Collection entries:
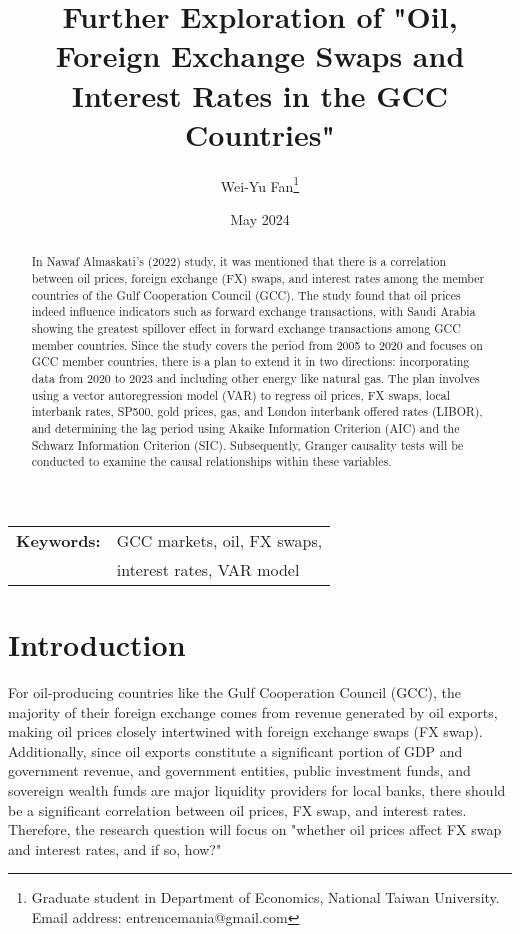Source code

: \documentclass[12pt]{article}
\title{Further Exploration of "Oil, Foreign Exchange Swaps and Interest Rates in the GCC Countries"}
\author{Wei-Yu Fan\thanks{
Graduate student in Department of Economics, National Taiwan University.\\ 
Email address: entrencemania@gmail.com
}
}
\date{May 2024}
\begin{document}
\maketitle
\begin{sloppypar}
\begin{spacing}{0}
\begin{abstract}
\noindent 
In Nawaf Almaskati's (2022) study, it was mentioned that there is a correlation between oil prices, foreign exchange (FX) swaps, and interest rates among the member countries of the Gulf Cooperation Council (GCC). The study found that oil prices indeed influence indicators such as forward exchange transactions, with Saudi Arabia showing the greatest spillover effect in forward exchange transactions among GCC member countries. Since the study covers the period from 2005 to 2020 and focuses on GCC member countries, there is a plan to extend it in two directions: incorporating data from 2020 to 2023 and including other energy like natural gas. The plan involves using a vector autoregression model (VAR) to regress oil prices, FX swaps, local interbank rates, SP500, gold prices, gas, and London interbank offered rates (LIBOR), and determining the lag period using Akaike Information Criterion (AIC) and the Schwarz Information Criterion (SIC). Subsequently, Granger causality tests will be conducted to examine the causal relationships within these variables.
\end{abstract}
\end{spacing}

\begin{tabular}{rl}
    \\
    \textbf{Keywords:} &GCC markets, oil, FX swaps, \\
    &interest rates, VAR model\\
\end{tabular}


\section{Introduction}
For oil-producing countries like the Gulf Cooperation Council (GCC), the majority of their foreign exchange comes from revenue generated by oil exports, making oil prices closely intertwined with foreign exchange swaps (FX swap). Additionally, since oil exports constitute a significant portion of GDP and government revenue, and government entities, public investment funds, and sovereign wealth funds are major liquidity providers for local banks, there should be a significant correlation between oil prices, FX swap, and interest rates. Therefore, the research question will focus on "whether oil prices affect FX swap and interest rates, and if so, how?"


\end{sloppypar}
\end{document}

- What the task requires -
Could you copy every record above exactly, leaving out the pictures?

- Exercise output -
Source code

: \documentclass[12pt]{article}
\title{Further Exploration of "Oil, Foreign Exchange Swaps and Interest Rates in the GCC Countries"}
\author{Wei-Yu Fan\thanks{
Graduate student in Department of Economics, National Taiwan University.\\ 
Email address: entrencemania@gmail.com
}
}
\date{May 2024}
\begin{document}
\maketitle
\begin{sloppypar}
\begin{spacing}{0}
\begin{abstract}
\noindent 
In Nawaf Almaskati's (2022) study, it was mentioned that there is a correlation between oil prices, foreign exchange (FX) swaps, and interest rates among the member countries of the Gulf Cooperation Council (GCC). The study found that oil prices indeed influence indicators such as forward exchange transactions, with Saudi Arabia showing the greatest spillover effect in forward exchange transactions among GCC member countries. Since the study covers the period from 2005 to 2020 and focuses on GCC member countries, there is a plan to extend it in two directions: incorporating data from 2020 to 2023 and including other energy like natural gas. The plan involves using a vector autoregression model (VAR) to regress oil prices, FX swaps, local interbank rates, SP500, gold prices, gas, and London interbank offered rates (LIBOR), and determining the lag period using Akaike Information Criterion (AIC) and the Schwarz Information Criterion (SIC). Subsequently, Granger causality tests will be conducted to examine the causal relationships within these variables.
\end{abstract}
\end{spacing}

\begin{tabular}{rl}
    \\
    \textbf{Keywords:} &GCC markets, oil, FX swaps, \\
    &interest rates, VAR model\\
\end{tabular}


\section{Introduction}
For oil-producing countries like the Gulf Cooperation Council (GCC), the majority of their foreign exchange comes from revenue generated by oil exports, making oil prices closely intertwined with foreign exchange swaps (FX swap). Additionally, since oil exports constitute a significant portion of GDP and government revenue, and government entities, public investment funds, and sovereign wealth funds are major liquidity providers for local banks, there should be a significant correlation between oil prices, FX swap, and interest rates. Therefore, the research question will focus on "whether oil prices affect FX swap and interest rates, and if so, how?"


\end{sloppypar}
\end{document}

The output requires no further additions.